Ideas and material for a new series of Harry Enfield's comedy show with Paul Whitehouse have been stolen from a car.

BBC, 18th October 2009

Tiger Aspect sketch show Harry & Paul will move from BBC1 to BBC2 for its third run - despite scooping a Bafta for its most recent series.

Written by Robin Parker. Broadcast, 23rd September 2009

Ruddy Hell, It's Harry and Paul was distinctly patchy, but the re-titled Harry and Paul showcased some of the best stuff the pair has done for years.

Off The Telly, 2nd January 2009

What a sinful joy to meet the incorrigibly optimistic American tourists we all know and avoid in the last Harry and Paul. The British caff was so quiet you could hear the cheese curling. Chuck and Patty came in looking like a couple of eggs, sunny side up. He beamed: "Good morning, how are you? Well, how are you today? Good morning, sir!" And, to the dyspeptic owner, "Hello, how are you today?" "Whadyawant?" he replied.

Nancy Banks-Smith, The Guardian, 11th October 2008

Comedian Harry Enfield's BBC show has been labelled 'disgraceful and distasteful' by members of the Philippine community in the UK.

BBC News, 7th October 2008

The first series of new Paul Whitehouse and Harry Enfield sketches, which bore the prefix Ruddy Hell!, was so flabbily disappointing that expectations were low for the new run. That's worked in their favour because series two has been surprisingly good, with Mr I Saw You Coming, the ageing rap DJs and the posh scaffolders all hitting the spot.

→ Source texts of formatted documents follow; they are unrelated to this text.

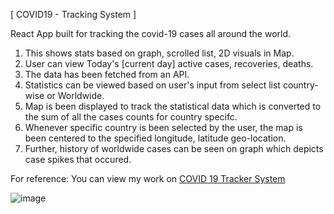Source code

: [ COVID19 - Tracking System ]

React App built for tracking the covid-19 cases all around the world.

1. This shows stats based on graph, scrolled list, 2D visuals in Map.
2. User can view Today's [current day] active cases, recoveries, deaths.
3. The data has been fetched from an API.
4. Statistics can be viewed based on user's input from select list country-wise or Worldwide.
5. Map is been displayed to track the statistical data which is converted to the sum of all the cases counts for country specifc.
6. Whenever specific country is been selected by the user, the map is been centered to the specified longitude, latitude  geo-location.
7. Further, history of worldwide cases can be seen on graph which depicts case spikes that occured.

For reference: You can view my work on [COVID 19 Tracker System](https://covid-19-tracker-e4fb2.web.app/)


![image](https://user-images.githubusercontent.com/40695609/140491550-02c6f992-358f-47b2-a23f-2dee00958f1f.png)


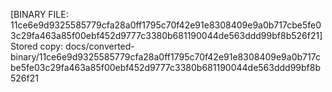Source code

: [BINARY FILE: 11ce6e9d9325585779cfa28a0ff1795c70f42e91e8308409e9a0b717cbe5fe03c29fa463a85f00ebf452d9777c3380b681190044de563ddd99bf8b526f21]
Stored copy: docs/converted-binary/11ce6e9d9325585779cfa28a0ff1795c70f42e91e8308409e9a0b717cbe5fe03c29fa463a85f00ebf452d9777c3380b681190044de563ddd99bf8b526f21
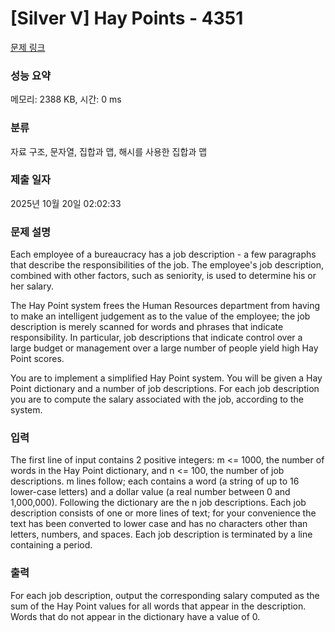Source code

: # [Silver V] Hay Points - 4351 

[문제 링크](https://www.acmicpc.net/problem/4351) 

### 성능 요약

메모리: 2388 KB, 시간: 0 ms

### 분류

자료 구조, 문자열, 집합과 맵, 해시를 사용한 집합과 맵

### 제출 일자

2025년 10월 20일 02:02:33

### 문제 설명

<p>Each employee of a bureaucracy has a job description - a few paragraphs that describe the responsibilities of the job. The employee's job description, combined with other factors, such as seniority, is used to determine his or her salary.</p>

<p>The Hay Point system frees the Human Resources department from having to make an intelligent judgement as to the value of the employee; the job description is merely scanned for words and phrases that indicate responsibility. In particular, job descriptions that indicate control over a large budget or management over a large number of people yield high Hay Point scores.</p>

<p>You are to implement a simplified Hay Point system. You will be given a Hay Point dictionary and a number of job descriptions. For each job description you are to compute the salary associated with the job, according to the system.</p>

### 입력 

 <p>The first line of input contains 2 positive integers: m <= 1000, the number of words in the Hay Point dictionary, and n <= 100, the number of job descriptions. m lines follow; each contains a word (a string of up to 16 lower-case letters) and a dollar value (a real number between 0 and 1,000,000). Following the dictionary are the n job descriptions. Each job description consists of one or more lines of text; for your convenience the text has been converted to lower case and has no characters other than letters, numbers, and spaces. Each job description is terminated by a line containing a period.</p>

### 출력 

 <p>For each job description, output the corresponding salary computed as the sum of the Hay Point values for all words that appear in the description. Words that do not appear in the dictionary have a value of 0.</p>

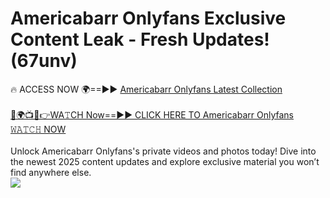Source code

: # Americabarr Onlyfans Exclusive Content Leak - Fresh Updates! (67unv)

🔥 ACCESS NOW 🌍==►► <a href="https://tinyurl.com/kvy9nzfs" rel="nofollow">Americabarr Onlyfans Latest Collection</a>
<br><br>
[🔴🌍📺📱👉WA𝚃CH Now==►► CLICK HERE TO Americabarr Onlyfans 𝚆𝙰𝚃𝙲𝙷 NOW](https://tinyurl.com/kvy9nzfs)
<br><br>
Unlock Americabarr Onlyfans's private videos and photos today! Dive into the newest 2025 content updates and explore exclusive material you won’t find anywhere else.
<br>
<a href="https://tinyurl.com/kvy9nzfs" rel="nofollow" data-target="animated-image.originalLink"><img src="https://camo.githubusercontent.com/8a4f000d20f83aca3bf7ec5f350d767afa0574a8a352519fd8cfa583a6f93a33/68747470733a2f2f692e696d6775722e636f6d2f644a486b345a712e676966" data-canonical-src="https://i.imgur.com/dJHk4Zq.gif" style="max-width: 100%; display: inline-block;" data-target="animated-image.originalImage"></a>
<br>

The Metro, 3rd October 2008

After some time out, the pair have joined forces again for a show that I can only describe as 'quite enjoyable'. I know that doesn't seem like much, but it's about right. You see, some of the new characters created by the pair are really fun to watch, although, not laugh-your-lungs-up funny.

Sadly, for each sketch I enjoy, there's one to irritate. The posh builders drive me stir-mental, with their alarming predictability. As jokes go, it's pretty one-dimensional.

TV Scoop, 30th September 2008

I have a deep and abiding love for Harry Enfield and Paul Whitehouse, but the first series of Harry and Paul left me deeply underwhelmed. It had its moments, but I was left with the feeling that the pair were trading upon their reputations.

So rejoice to the news that series two is clever, inventive, imaginative, frequently inspired and the funniest programme currently on TV.

Their Dragon's Den pastiche in episode one was fabulous, but even greater joys were to come the following week with the Liverpool Capital of Culture running gag which saw various giants of the performing arts - including Matthew Bourne, Simon Rattle - conduct sweaty, Steven Gerrard style post-match interviews.

"I let me baton do the talking. Cheers!" droned Rattle, in thickest Scouse, before snatching a bottle of celebratory champagne and departing mid-question.

Harry Venning, The Stage, 15th September 2008

This sketch show - which lurches constantly from humorous to frustrating - gets off to a great start again this week with a skit involving hoodies stealing a three-seater bicycle and then terrorising little old ladies at double-speed, Goodies-style. Other sketches, however, fall way wide of the mark, and those that rely on character study as much as jokes can leave you feeling rather more bemused than amused.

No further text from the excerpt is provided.